[Extracted records]
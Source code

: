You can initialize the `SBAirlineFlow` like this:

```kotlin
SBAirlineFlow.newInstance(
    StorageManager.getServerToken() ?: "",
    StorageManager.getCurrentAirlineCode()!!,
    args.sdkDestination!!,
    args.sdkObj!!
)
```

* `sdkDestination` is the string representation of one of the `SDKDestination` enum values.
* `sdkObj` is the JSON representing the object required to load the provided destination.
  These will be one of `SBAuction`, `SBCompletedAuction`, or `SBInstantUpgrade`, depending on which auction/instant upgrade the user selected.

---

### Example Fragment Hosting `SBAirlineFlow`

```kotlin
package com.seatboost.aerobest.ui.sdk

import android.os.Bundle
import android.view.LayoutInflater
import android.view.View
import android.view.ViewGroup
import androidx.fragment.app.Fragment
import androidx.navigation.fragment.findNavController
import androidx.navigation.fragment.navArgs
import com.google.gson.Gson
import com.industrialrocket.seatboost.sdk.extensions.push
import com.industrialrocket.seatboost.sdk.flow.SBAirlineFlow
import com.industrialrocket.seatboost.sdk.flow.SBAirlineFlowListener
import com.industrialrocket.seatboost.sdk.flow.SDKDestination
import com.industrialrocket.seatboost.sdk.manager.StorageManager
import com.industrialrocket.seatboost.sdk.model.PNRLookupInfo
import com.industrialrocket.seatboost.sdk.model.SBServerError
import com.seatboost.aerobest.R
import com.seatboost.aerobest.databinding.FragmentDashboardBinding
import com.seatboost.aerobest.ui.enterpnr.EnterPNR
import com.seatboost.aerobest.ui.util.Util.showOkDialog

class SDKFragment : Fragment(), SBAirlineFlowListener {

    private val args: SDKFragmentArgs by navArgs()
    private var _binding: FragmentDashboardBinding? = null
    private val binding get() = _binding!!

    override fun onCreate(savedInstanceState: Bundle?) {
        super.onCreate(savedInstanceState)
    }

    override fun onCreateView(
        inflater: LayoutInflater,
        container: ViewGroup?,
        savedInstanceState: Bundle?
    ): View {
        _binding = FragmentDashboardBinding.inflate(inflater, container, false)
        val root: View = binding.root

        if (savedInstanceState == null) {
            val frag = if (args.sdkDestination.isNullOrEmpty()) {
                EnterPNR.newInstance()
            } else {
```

- Task details -
Search the records above for the string "FragmentDashboardBinding" and copy each line that holds it.

- Result -
import com.seatboost.aerobest.databinding.FragmentDashboardBinding
    private var _binding: FragmentDashboardBinding? = null
        _binding = FragmentDashboardBinding.inflate(inflater, container, false)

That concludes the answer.